"Namen öffnet keine Tür"

Hoffenheim-Trainer Sebastian Hoeneß über Familie, Karriere und die TSG

Der neue Coach im exklusiven RNZ-Gespräch: "Ihr werdet mich kennenlernen, versprochen."

23.09.2020 UPDATE: 25.09.2020 06:00 Uhr 6 Minuten, 5 Sekunden
Sebastian Hoeneß (l.) im Gespräch mit RNZ-Sportredakteur Nikolas Beck. Foto: privat

Von Nikolas Beck

Zuzenhausen. Sebastian Hoeneß ist ein Trainer-Novize in der Bundesliga. Im Rampenlicht steht der Sohn von Ex-Nationalspieler Dieter und Neffe von Uli Hoeneß aber aufgrund seines Nachnamens schon sein Leben lang. Nachdem er auf Anhieb die Drittliga-Meisterschaft mit Bayern München II feiern konnte, zog es den 38-Jährigen zur TSG Hoffenheim. Mit Frau und Tochter wohnt er in Heidelberg und für die RNZ nahm er sich Zeit für ein ausführliches Exklusiv-Interview.

Sebastian Hoeneß, die Bundesliga und Hoffenheim-Fans ganz besonders wollen Sie als Typen kennenlernen.

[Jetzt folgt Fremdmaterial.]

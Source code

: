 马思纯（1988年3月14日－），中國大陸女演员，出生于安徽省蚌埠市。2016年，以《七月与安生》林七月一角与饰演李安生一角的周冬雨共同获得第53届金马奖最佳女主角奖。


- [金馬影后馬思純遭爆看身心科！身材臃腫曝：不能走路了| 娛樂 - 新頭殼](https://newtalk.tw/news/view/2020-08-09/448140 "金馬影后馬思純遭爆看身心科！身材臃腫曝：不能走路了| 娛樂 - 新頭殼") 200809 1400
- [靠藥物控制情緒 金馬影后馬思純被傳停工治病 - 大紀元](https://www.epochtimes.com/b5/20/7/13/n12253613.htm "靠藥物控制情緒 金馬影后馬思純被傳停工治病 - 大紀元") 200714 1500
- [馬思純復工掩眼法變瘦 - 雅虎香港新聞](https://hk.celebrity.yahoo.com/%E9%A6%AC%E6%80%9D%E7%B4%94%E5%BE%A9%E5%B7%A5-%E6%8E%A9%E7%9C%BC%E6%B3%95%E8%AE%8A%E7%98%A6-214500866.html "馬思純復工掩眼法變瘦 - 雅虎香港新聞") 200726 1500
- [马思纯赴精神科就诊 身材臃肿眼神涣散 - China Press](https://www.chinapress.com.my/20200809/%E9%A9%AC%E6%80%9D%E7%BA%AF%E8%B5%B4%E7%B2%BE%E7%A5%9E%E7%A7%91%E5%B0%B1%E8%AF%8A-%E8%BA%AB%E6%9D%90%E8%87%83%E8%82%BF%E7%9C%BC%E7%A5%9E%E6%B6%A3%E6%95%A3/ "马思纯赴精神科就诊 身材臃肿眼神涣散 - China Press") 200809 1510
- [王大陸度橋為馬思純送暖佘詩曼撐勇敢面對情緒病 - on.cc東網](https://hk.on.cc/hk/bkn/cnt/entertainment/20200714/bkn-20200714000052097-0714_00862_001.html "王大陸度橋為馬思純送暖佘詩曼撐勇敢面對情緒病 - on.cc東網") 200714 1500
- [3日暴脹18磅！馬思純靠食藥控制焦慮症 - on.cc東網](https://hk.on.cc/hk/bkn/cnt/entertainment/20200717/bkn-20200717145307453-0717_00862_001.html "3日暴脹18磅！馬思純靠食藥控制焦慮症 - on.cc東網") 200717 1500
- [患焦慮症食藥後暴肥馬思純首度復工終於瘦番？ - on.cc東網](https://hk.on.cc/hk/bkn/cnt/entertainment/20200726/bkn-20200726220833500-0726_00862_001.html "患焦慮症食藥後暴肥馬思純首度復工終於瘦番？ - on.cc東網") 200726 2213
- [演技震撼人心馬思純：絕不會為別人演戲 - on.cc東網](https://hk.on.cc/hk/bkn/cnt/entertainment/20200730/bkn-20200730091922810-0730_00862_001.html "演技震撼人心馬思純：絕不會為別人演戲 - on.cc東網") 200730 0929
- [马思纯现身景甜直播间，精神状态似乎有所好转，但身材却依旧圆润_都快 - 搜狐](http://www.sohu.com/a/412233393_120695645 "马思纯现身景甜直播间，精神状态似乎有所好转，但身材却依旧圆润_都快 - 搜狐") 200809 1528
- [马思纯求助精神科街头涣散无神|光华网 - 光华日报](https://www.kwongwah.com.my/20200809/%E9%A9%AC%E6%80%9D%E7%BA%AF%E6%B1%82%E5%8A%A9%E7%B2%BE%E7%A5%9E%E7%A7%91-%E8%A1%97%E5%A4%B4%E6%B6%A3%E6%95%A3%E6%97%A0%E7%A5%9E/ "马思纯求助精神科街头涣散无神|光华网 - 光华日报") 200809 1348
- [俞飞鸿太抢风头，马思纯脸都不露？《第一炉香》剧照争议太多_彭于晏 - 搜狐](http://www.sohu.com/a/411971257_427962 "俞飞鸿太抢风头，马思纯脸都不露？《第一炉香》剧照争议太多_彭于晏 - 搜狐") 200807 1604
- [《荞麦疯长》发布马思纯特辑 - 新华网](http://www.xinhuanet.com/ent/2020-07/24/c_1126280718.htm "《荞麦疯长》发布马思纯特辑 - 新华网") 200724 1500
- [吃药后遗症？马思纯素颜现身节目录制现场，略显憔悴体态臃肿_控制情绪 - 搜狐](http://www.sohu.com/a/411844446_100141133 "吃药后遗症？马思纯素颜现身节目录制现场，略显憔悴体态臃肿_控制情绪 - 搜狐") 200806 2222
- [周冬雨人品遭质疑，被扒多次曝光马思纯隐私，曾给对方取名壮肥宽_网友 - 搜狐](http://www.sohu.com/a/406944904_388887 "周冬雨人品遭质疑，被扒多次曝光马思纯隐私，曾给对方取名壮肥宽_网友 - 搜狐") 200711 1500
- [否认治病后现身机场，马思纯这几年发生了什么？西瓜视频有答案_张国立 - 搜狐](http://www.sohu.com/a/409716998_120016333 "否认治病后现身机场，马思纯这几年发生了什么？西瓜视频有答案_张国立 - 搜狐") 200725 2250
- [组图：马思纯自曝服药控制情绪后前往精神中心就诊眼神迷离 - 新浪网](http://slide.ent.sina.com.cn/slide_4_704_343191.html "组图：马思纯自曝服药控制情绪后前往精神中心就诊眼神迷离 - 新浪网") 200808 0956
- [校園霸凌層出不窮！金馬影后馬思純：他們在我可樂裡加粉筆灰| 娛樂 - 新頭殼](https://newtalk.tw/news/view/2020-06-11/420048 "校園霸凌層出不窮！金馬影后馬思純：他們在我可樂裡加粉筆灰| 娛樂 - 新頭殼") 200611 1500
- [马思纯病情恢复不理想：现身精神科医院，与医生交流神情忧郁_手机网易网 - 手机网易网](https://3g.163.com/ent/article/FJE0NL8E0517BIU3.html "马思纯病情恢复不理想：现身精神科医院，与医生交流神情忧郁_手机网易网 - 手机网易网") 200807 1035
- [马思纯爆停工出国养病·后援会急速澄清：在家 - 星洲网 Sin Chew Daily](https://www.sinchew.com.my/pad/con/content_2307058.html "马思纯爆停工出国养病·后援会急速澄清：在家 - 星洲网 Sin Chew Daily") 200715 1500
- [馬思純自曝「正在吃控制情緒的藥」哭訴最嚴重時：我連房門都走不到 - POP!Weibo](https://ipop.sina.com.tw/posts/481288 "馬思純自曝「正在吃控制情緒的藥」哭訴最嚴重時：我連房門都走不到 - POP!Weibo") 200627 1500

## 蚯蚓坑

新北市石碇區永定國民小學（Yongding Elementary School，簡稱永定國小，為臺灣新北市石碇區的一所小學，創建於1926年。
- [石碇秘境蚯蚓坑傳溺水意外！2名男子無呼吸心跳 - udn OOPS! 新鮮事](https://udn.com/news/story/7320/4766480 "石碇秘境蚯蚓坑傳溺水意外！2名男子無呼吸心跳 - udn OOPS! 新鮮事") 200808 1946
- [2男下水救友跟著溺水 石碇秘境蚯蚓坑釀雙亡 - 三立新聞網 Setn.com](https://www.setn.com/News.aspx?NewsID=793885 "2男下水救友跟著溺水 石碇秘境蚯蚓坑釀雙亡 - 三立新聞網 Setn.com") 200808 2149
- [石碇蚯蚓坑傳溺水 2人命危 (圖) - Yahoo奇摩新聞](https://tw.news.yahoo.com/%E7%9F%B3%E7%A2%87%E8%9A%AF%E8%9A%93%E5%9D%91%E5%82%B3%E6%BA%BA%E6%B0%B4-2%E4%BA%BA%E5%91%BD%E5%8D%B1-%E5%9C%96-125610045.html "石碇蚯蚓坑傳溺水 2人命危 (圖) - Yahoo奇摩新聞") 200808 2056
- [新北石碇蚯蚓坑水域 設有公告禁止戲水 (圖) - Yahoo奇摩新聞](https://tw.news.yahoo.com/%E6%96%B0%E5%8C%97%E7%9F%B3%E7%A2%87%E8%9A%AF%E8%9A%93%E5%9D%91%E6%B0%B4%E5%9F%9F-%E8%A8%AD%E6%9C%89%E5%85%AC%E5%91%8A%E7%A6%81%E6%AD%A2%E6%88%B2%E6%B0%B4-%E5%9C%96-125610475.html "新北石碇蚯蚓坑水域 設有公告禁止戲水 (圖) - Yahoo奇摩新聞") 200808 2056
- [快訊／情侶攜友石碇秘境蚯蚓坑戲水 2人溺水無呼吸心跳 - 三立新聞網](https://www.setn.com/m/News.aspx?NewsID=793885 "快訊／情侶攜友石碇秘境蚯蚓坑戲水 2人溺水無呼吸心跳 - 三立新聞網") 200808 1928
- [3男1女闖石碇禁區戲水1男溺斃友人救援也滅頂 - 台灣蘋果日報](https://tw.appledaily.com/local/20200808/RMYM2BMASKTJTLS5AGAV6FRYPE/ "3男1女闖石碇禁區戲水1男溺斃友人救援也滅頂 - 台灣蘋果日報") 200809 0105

Zwei Ihrer Vorgänger hatten Beinamen: Huub Stevens war als "Knurrer von Kerkrade" und Julian Nagelsmann als "Entert(r)ainer" bekannt. Welchen würden Sie sich selbst geben?

(lacht) Das ist Eure Aufgabe, da werdet Ihr sicherlich kreativ und einen Namen finden. Ich finde es schwierig, über sich selbst zu sprechen. Ich bin, wie ich bin. Und Ihr werdet mich kennenlernen, versprochen.

Kennengelernt hat man Sie zumindest in den ersten beiden Spielen an der Seitenlinie als eher ruhigen Typen mit sachlicher Ansprache.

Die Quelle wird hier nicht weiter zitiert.